While mothers have a right to choose how they give birth, there were concerns that sometimes decisions were being made for ideological reasons without the clinical risks being properly assessed. Older mothers, those who have previously had caesarians, those undergoing a breech birth who have higher risks attached to their births were choosing sometimes to go it alone. “When it leaves the realm of health science and becomes politics and ideology you’re not thinking clinically, you’re thinking ideologically,” Dr Pesce said.

He said some of the coronial inquiries into home birth deaths in New Zealand showed midwives refusing to do vaginal observations on women in labour in case they distress her with news of slow progress. “They are only reacting to disaster at the last minute when the only way to minimise deaths is to minimise the risks,” he said.

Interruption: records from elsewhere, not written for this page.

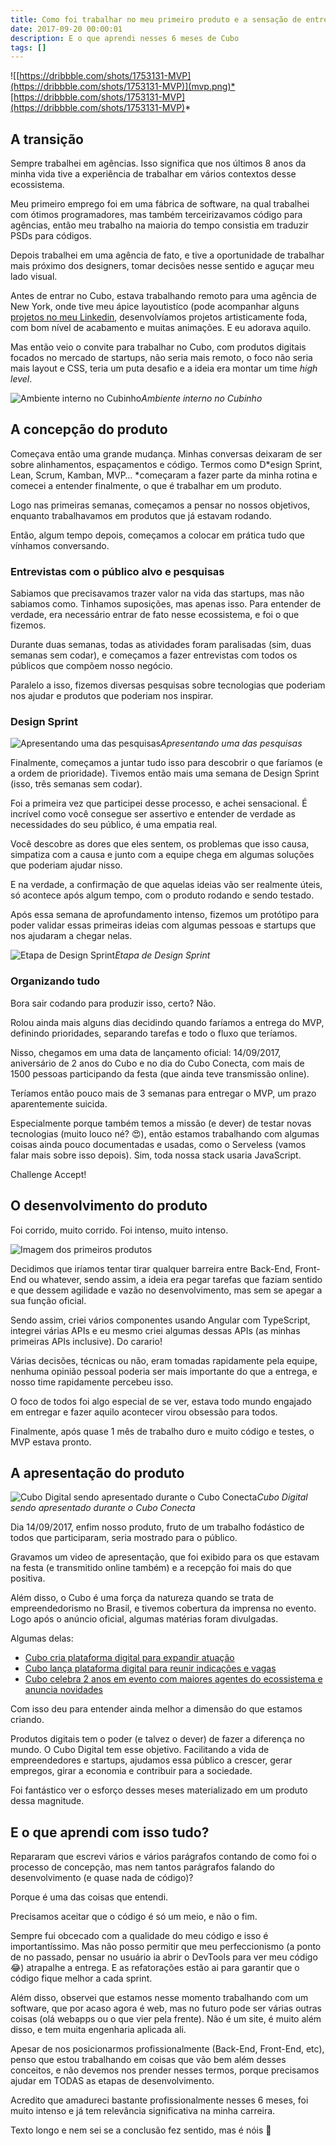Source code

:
 ```yaml
---
title: Como foi trabalhar no meu primeiro produto e a sensação de entregar o MVP
date: 2017-09-20 00:00:01
description: E o que aprendi nesses 6 meses de Cubo
tags: []
---
```


![[https://dribbble.com/shots/1753131-MVP](https://dribbble.com/shots/1753131-MVP)](mvp.png)*[https://dribbble.com/shots/1753131-MVP](https://dribbble.com/shots/1753131-MVP)*

## A transição

Sempre trabalhei em agências. Isso significa que nos últimos 8 anos da minha vida tive a experiência de trabalhar em vários contextos desse ecossistema.

Meu primeiro emprego foi em uma fábrica de software, na qual trabalhei com ótimos programadores, mas também terceirizavamos código para agências, então meu trabalho na maioria do tempo consistia em traduzir PSDs para códigos.

Depois trabalhei em uma agência de fato, e tive a oportunidade de trabalhar mais próximo dos designers, tomar decisões nesse sentido e aguçar meu lado visual.

Antes de entrar no Cubo, estava trabalhando remoto para uma agência de New York, onde tive meu ápice layoutistíco (pode acompanhar alguns [projetos no meu Linkedin](https://www.linkedin.com/in/felipefialho/), desenvolvíamos projetos artisticamente foda, com bom nível de acabamento e muitas animações. E eu adorava aquilo.

Mas então veio o convite para trabalhar no Cubo, com produtos digitais focados no mercado de startups, não seria mais remoto, o foco não seria mais layout e CSS, teria um puta desafio e a ideia era montar um time *high level*.

![Ambiente interno no Cubinho](cubinho.png)*Ambiente interno no Cubinho*

## A concepção do produto

Começava então uma grande mudança. Minhas conversas deixaram de ser sobre alinhamentos, espaçamentos e código. Termos como D*esign Sprint, Lean, Scrum, Kamban, MVP… *começaram a fazer parte da minha rotina e comecei a entender finalmente, o que é trabalhar em um produto.

Logo nas primeiras semanas, começamos a pensar no nossos objetivos, enquanto trabalhavamos em produtos que já estavam rodando.

Então, algum tempo depois, começamos a colocar em prática tudo que vínhamos conversando.

### Entrevistas com o público alvo e pesquisas

Sabiamos que precisavamos trazer valor na vida das startups, mas não sabiamos como. Tinhamos suposições, mas apenas isso. Para entender de verdade, era necessário entrar de fato nesse ecossistema, e foi o que fizemos.

Durante duas semanas, todas as atividades foram paralisadas (sim, duas semanas sem codar), e começamos a fazer entrevistas com todos os públicos que compõem nosso negócio.

Paralelo a isso, fizemos diversas pesquisas sobre tecnologias que poderiam nos ajudar e produtos que poderiam nos inspirar.

### Design Sprint

![Apresentando uma das pesquisas](team.png)*Apresentando uma das pesquisas*

Finalmente, começamos a juntar tudo isso para descobrir o que faríamos (e a ordem de prioridade). Tivemos então mais uma semana de Design Sprint (isso, três semanas sem codar).

Foi a primeira vez que participei desse processo, e achei sensacional. É incrível como você consegue ser assertivo e entender de verdade as necessidades do seu público, é uma empatia real.

Você descobre as dores que eles sentem, os problemas que isso causa, simpatiza com a causa e junto com a equipe chega em algumas soluções que poderiam ajudar nisso.

E na verdade, a confirmação de que aquelas ideias vão ser realmente úteis, só acontece após algum tempo, com o produto rodando e sendo testado.

Após essa semana de aprofundamento intenso, fizemos um protótipo para poder validar essas primeiras ideias com algumas pessoas e startups que nos ajudaram a chegar nelas.

![Etapa de Design Sprint](design-sprint.png)*Etapa de Design Sprint*

### Organizando tudo

Bora sair codando para produzir isso, certo? Não.

Rolou ainda mais alguns dias decidindo quando faríamos a entrega do MVP, definindo prioridades, separando tarefas e todo o fluxo que teríamos.

Nisso, chegamos em uma data de lançamento oficial: 14/09/2017, aniversário de 2 anos do Cubo e no dia do Cubo Conecta, com mais de 1500 pessoas participando da festa (que ainda teve transmissão online).

Teríamos então pouco mais de 3 semanas para entregar o MVP, um prazo aparentemente suicida.

Especialmente porque também temos a missão (e dever) de testar novas tecnologias (muito louco né? 😍), então estamos trabalhando com algumas coisas ainda pouco documentadas e usadas, como o Serveless (vamos falar mais sobre isso depois). Sim, toda nossa stack usaria JavaScript.

Challenge Accept!

## O desenvolvimento do produto

Foi corrido, muito corrido. Foi intenso, muito intenso.

![Imagem dos primeiros produtos](product.png)

Decidimos que iríamos tentar tirar qualquer barreira entre Back-End, Front-End ou whatever, sendo assim, a ideia era pegar tarefas que faziam sentido e que dessem agilidade e vazão no desenvolvimento, mas sem se apegar a sua função oficial.

Sendo assim, criei vários componentes usando Angular com TypeScript, integrei várias APIs e eu mesmo criei algumas dessas APIs (as minhas primeiras APIs inclusive). Do carario!

Várias decisões, técnicas ou não, eram tomadas rapidamente pela equipe, nenhuma opinião pessoal poderia ser mais importante do que a entrega, e nosso time rapidamente percebeu isso.

O foco de todos foi algo especial de se ver, estava todo mundo engajado em entregar e fazer aquilo acontecer virou obsessão para todos.

Finalmente, após quase 1 mês de trabalho duro e muito código e testes, o MVP estava pronto.

## A apresentação do produto

![Cubo Digital sendo apresentado durante o Cubo Conecta](apresentacao.png)*Cubo Digital sendo apresentado durante o Cubo Conecta*

Dia 14/09/2017, enfim nosso produto, fruto de um trabalho fodástico de todos que participaram, seria mostrado para o público.

Gravamos um video de apresentação, que foi exibido para os que estavam na festa (e transmitido online também) e a recepção foi mais do que positiva.

Além disso, o Cubo é uma força da natureza quando se trata de empreendedorismo no Brasil, e tivemos cobertura da imprensa no evento. Logo após o anúncio oficial, algumas matérias foram divulgadas.

Algumas delas:

- [Cubo cria plataforma digital para expandir atuação](http://revistapegn.globo.com/Tecnologia/noticia/2017/09/cubo-cria-plataforma-digital-para-expandir-atuacao.html)
- [Cubo lança plataforma digital para reunir indicações e vagas](http://epocanegocios.globo.com/Empresa/noticia/2017/09/cubo-lanca-plataforma-digital.html)
- [Cubo celebra 2 anos em evento com maiores agentes do ecossistema e anuncia novidades](https://startupi.com.br/2017/09/cubo-celebra-2-anos-em-evento-com-maiores-agentes-do-ecossistema-e-anuncia-novidades/)

Com isso deu para entender ainda melhor a dimensão do que estamos criando.

Produtos digitais tem o poder (e talvez o dever) de fazer a diferença no mundo. O Cubo Digital tem esse objetivo. Facilitando a vida de empreendedores e startups, ajudamos essa público a crescer, gerar empregos, girar a economia e contribuir para a sociedade.

Foi fantástico ver o esforço desses meses materializado em um produto dessa magnitude.

## E o que aprendi com isso tudo?

Repararam que escrevi vários e vários parágrafos contando de como foi o processo de concepção, mas nem tantos parágrafos falando do desenvolvimento (e quase nada de código)?

Porque é uma das coisas que entendi.

Precisamos aceitar que o código é só um meio, e não o fim.

Sempre fui obcecado com a qualidade do meu código e isso é importantíssimo. Mas não posso permitir que meu perfeccionismo (a ponto de no passado, pensar no usuário ia abrir o DevTools para ver meu código 😂) atrapalhe a entrega. E as refatorações estão ai para garantir que o código fique melhor a cada sprint.

Além disso, observei que estamos nesse momento trabalhando com um software, que por acaso agora é web, mas no futuro pode ser várias outras coisas (olá webapps ou o que vier pela frente). Não é um site, é muito além disso, e tem muita engenharia aplicada ali.

Apesar de nos posicionarmos profissionalmente (Back-End, Front-End, etc), penso que estou trabalhando em coisas que vão bem além desses conceitos, e não devemos nos prender nesses termos, porque precisamos ajudar em TODAS as etapas de desenvolvimento.

Acredito que amadureci bastante profissionalmente nesses 6 meses, foi muito intenso e já tem relevância significativa na minha carreira.

Texto longo e nem sei se a conclusão fez sentido, mas é nóis 👊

Home birth advocates counter with claims about the damage hospital births often inflict on the mother and baby. Home births represent a very small number of all births that take place in Australia each year - 0.25 per cent. In 2006 there were 708 babies delivered in a home birth out of 277,436 babies born. More than 97 per cent of babies were born in a hospital. Even in New Zealand, where home birth is government-funded, only 2.5 per cent of mothers go ahead with a home birth.

Home births in Australia could get even riskier from next July when a new national registration scheme for health professionals kicks in. From then health professionals will need indemnity insurance to gain the registration they need to practise. Midwives working outside the hospital system have been refused insurance since the indemnity crisis of 2001. Unless the Government offers to pick up the indemnity bill, they will be unable to practice home births from next year.

Professor Brodie said if women were unable to get a midwife’s help for a home birth they would be forced to go it alone and “that is completely unacceptable”. But Dr Pesce questioned whether the government should be indemnifying higher-risk home births.

Both obstetricians and midwives want the maternity system reformed. They agreed women needed continuity of care, a link with a midwife or doctor they know and trust for the entire pregnancy. Dr Pesce hoped such a system might make a hospital birth a more appealing option for those women he now calls refugees from our health system.